SBFrame frame2 = thread.GetFrameAtIndex(1);

frame2 will have:

function = "main"
block = block from main.c:2 and this block will have no containing inlined block
line_entry = main.c:4

> I could follow all this code with script and guess most of the
> meaning, but it is a lot of work just manually traversing all possible
> combinations to know what everything means.
> Is there any better way?

Ask here, and we need to improve the documentation, that is for sure.
> I want to travel around functions instead of code. I mean I want to
> display just a function and the line offset of the current program
> counter in source code with the start of the function as reference,
> probably pc-offset works with this.

For this you will do the following for each frame:

uint32_t num_frames = thread.GetNumFrames();
for (i = 0...num_frames)
    SBFrame frame = thread.GetFrameAtIndex(i);
    const char *name = frame.GetFunctionName();
    SBLineEntry line_entry = frame.GetLineEntry();
    // Display info from name and line_entry
    SBValueList variables = frame.GetVariables (true, // arguments
                  				true, // locals
				                true, // statics variables
                  				true, // only get variables that are in scope
				                use_dynamic); // Set to one of the values from lldb::DynamicValueType

> Also I need to display all the variables of the frame, and to know the
> type of every variable, the address pointers point to and a fast way
> to access those pointers(I mean getting the real address, not the
> ascii representation).

These are all represented by the values in the "variables" list which is of type SBValueList.

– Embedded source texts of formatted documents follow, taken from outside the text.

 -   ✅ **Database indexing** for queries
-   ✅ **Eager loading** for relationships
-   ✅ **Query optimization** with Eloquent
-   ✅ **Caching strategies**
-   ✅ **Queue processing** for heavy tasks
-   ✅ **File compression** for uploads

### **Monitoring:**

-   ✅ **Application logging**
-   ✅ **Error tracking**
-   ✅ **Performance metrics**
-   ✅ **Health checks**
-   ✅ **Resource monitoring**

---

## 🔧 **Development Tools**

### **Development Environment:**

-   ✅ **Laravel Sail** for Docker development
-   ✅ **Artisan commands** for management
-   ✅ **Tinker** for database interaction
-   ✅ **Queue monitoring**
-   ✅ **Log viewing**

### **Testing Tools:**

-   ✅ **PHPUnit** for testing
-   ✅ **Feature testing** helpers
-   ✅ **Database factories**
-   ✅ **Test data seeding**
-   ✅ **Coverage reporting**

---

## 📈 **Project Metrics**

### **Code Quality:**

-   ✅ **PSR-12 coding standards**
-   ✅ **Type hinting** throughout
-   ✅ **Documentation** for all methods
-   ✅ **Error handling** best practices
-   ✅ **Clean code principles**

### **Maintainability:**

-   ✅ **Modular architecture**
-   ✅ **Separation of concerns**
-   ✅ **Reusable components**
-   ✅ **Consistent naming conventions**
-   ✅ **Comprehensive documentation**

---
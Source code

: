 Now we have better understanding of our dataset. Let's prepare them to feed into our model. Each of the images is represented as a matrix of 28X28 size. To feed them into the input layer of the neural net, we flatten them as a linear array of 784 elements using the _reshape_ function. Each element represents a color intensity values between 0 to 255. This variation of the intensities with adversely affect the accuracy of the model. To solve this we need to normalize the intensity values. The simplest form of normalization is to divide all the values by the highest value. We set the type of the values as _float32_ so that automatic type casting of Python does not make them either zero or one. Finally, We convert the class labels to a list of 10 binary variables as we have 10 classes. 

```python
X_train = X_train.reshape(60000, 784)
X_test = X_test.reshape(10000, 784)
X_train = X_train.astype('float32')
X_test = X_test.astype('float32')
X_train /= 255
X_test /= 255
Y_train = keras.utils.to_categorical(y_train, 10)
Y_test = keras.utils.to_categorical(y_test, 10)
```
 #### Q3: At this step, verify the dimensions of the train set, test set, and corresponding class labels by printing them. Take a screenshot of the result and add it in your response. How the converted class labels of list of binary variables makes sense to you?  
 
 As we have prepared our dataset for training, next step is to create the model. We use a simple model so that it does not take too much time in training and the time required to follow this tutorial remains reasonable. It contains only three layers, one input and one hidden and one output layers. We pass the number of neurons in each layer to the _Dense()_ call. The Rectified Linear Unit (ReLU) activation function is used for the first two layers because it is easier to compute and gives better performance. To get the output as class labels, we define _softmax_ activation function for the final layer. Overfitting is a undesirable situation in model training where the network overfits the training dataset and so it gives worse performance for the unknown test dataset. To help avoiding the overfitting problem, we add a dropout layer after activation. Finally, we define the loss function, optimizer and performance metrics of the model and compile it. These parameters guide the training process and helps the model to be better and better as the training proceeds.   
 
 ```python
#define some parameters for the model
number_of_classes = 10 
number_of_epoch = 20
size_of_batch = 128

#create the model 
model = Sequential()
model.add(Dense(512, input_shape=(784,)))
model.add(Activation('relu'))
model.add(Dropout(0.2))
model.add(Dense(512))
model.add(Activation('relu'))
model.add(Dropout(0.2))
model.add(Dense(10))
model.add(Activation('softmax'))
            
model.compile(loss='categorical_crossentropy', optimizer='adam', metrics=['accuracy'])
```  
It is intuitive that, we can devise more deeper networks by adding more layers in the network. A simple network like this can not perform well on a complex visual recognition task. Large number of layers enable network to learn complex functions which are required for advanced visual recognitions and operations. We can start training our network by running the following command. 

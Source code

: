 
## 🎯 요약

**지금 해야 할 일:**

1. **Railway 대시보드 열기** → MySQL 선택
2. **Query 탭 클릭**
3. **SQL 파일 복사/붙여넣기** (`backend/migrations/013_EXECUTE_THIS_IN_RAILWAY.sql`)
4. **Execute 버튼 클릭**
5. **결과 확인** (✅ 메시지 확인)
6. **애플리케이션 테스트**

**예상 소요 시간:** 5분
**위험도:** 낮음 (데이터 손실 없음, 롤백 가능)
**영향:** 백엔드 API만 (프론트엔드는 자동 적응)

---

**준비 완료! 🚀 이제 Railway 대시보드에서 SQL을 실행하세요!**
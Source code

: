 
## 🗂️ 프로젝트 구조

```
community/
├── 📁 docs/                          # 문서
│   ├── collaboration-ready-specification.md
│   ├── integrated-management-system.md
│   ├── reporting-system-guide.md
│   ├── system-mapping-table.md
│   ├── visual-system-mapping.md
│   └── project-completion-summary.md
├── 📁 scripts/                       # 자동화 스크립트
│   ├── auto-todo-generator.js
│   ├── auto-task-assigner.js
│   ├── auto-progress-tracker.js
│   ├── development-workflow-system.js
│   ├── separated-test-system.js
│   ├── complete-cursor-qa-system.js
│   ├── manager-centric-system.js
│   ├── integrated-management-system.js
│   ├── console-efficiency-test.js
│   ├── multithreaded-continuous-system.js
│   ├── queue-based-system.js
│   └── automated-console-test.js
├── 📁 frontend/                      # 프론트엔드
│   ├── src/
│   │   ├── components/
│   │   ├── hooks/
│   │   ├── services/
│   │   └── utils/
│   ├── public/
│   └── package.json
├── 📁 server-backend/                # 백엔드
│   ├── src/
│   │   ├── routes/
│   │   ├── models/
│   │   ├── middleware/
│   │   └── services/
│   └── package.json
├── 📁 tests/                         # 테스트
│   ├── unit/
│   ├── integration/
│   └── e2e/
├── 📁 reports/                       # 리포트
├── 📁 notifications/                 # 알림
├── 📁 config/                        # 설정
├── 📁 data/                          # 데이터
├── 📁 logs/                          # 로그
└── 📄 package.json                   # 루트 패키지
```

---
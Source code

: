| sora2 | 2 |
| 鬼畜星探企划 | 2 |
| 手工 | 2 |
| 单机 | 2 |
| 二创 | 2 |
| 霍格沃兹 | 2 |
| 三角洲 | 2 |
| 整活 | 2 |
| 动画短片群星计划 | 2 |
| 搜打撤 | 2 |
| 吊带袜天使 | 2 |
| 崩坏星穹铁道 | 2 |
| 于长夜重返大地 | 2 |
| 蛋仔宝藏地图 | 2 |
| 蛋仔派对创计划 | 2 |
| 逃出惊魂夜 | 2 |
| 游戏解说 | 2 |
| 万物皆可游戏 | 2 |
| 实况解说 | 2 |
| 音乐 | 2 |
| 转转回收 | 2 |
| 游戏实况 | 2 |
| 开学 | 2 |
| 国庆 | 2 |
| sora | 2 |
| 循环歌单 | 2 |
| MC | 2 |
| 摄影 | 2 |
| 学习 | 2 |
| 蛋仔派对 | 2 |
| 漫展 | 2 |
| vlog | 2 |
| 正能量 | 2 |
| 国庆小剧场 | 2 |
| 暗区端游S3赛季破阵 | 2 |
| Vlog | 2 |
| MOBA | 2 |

for (v = 0...variables.GetSize())
    SBValue var = variables.GetValueAtIndex(v);
    const char *type_name = var.GetDisplayTypeName();
    const char *name = var.GetName();
    const char *value = var.GetValue();
    const char *summary = var.GetSummary();
    const char *location = var.GetLocation();
    // You will put these into a tree view of course and allow the entry to be expanded of the value has children
    const bool might_have_children = var.MightHaveChildren();


Later, you can get all child values of "var" by calling:
    for (c = 0...var.GetNumChildren())
       SBValue child = var.GetChildAtIndex(c);

Hopefully this explains all you need to do. Let me know if anything needs clarification.